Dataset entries
——
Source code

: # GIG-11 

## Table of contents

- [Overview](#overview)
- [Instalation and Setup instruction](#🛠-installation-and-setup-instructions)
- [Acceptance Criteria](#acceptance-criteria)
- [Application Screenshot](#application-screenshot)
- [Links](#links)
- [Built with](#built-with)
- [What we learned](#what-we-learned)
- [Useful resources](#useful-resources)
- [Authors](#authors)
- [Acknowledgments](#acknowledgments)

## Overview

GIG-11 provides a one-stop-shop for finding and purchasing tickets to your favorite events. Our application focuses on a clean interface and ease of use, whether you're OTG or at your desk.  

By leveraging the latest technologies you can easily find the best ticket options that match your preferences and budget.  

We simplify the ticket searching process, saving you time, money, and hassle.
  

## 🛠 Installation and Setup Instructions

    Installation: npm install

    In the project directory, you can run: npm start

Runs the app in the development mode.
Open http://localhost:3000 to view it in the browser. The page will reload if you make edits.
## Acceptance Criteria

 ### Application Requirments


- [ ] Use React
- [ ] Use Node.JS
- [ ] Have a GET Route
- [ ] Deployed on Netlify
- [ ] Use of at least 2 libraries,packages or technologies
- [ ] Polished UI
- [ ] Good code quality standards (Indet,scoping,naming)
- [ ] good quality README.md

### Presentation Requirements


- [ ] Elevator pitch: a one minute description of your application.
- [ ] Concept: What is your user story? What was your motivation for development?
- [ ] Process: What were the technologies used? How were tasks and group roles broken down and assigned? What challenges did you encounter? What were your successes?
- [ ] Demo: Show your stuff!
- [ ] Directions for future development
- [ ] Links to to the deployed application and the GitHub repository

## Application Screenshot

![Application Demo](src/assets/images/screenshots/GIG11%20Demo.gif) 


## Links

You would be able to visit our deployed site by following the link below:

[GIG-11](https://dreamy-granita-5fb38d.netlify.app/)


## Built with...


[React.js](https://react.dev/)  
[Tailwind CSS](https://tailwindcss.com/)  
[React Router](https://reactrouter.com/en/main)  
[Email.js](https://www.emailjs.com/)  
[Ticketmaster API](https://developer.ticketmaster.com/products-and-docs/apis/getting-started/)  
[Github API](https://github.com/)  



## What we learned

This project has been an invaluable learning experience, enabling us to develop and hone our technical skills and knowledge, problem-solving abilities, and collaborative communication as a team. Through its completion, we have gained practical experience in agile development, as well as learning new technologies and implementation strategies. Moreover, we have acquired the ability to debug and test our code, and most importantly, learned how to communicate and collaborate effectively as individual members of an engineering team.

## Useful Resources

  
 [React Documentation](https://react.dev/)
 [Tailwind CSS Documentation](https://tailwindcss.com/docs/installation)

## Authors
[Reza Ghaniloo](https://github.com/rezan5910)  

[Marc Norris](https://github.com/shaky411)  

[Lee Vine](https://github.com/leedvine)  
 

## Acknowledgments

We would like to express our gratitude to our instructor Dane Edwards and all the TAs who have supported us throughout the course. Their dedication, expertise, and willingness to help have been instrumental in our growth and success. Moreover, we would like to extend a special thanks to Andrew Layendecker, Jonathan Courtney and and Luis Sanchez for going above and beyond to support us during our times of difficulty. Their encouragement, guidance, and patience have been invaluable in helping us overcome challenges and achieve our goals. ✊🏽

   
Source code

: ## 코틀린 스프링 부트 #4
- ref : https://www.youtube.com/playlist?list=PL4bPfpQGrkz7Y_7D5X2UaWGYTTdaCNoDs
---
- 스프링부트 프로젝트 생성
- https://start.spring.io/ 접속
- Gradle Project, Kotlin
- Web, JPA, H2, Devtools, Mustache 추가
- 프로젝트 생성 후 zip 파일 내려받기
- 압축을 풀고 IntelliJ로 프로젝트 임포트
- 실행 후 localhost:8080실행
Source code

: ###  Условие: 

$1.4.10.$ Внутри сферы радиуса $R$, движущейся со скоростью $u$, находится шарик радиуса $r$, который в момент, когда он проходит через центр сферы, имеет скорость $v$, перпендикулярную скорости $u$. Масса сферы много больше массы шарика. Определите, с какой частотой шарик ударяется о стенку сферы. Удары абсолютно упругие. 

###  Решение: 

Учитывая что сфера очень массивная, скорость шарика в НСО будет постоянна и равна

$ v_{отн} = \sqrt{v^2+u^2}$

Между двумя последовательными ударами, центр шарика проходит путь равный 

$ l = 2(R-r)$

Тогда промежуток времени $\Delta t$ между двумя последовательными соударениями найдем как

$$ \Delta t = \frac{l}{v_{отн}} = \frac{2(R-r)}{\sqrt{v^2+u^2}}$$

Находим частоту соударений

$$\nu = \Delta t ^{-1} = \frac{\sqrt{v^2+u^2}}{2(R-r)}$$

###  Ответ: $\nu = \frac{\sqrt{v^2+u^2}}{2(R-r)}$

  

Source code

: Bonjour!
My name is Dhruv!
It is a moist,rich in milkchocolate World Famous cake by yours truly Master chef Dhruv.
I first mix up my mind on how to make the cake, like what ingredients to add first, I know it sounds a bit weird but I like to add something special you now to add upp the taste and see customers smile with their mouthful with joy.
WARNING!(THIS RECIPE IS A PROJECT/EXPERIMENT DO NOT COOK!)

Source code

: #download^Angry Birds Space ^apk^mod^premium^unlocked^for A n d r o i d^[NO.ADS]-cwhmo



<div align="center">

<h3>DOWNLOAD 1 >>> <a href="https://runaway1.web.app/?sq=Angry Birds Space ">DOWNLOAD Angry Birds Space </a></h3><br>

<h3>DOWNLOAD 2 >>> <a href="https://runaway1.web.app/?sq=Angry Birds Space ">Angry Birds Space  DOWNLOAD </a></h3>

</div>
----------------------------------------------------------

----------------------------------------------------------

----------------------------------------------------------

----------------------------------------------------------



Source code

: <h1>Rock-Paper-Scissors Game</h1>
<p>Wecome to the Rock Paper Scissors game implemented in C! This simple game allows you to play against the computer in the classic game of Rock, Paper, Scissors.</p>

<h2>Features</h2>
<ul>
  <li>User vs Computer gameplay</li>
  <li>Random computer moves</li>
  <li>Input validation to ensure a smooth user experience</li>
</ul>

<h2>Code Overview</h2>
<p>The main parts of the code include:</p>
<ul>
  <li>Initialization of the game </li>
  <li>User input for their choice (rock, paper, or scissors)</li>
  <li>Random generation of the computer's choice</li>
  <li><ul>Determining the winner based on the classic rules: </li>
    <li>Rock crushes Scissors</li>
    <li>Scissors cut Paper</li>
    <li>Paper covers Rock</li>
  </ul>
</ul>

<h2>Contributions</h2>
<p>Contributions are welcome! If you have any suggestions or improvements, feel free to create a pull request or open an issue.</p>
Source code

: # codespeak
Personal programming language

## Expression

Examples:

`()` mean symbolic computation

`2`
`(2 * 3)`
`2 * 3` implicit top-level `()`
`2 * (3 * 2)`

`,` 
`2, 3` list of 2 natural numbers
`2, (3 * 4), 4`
——
* Task goal
Wherever the word "challenges" turns up in the records above, copy the line that holds it.

* Worked solution
- [ ] Process: What were the technologies used? How were tasks and group roles broken down and assigned? What challenges did you encounter? What were your successes?
We would like to express our gratitude to our instructor Dane Edwards and all the TAs who have supported us throughout the course. Their dedication, expertise, and willingness to help have been instrumental in our growth and success. Moreover, we would like to extend a special thanks to Andrew Layendecker, Jonathan Courtney and and Luis Sanchez for going above and beyond to support us during our times of difficulty. Their encouragement, guidance, and patience have been invaluable in helping us overcome challenges and achieve our goals. ✊🏽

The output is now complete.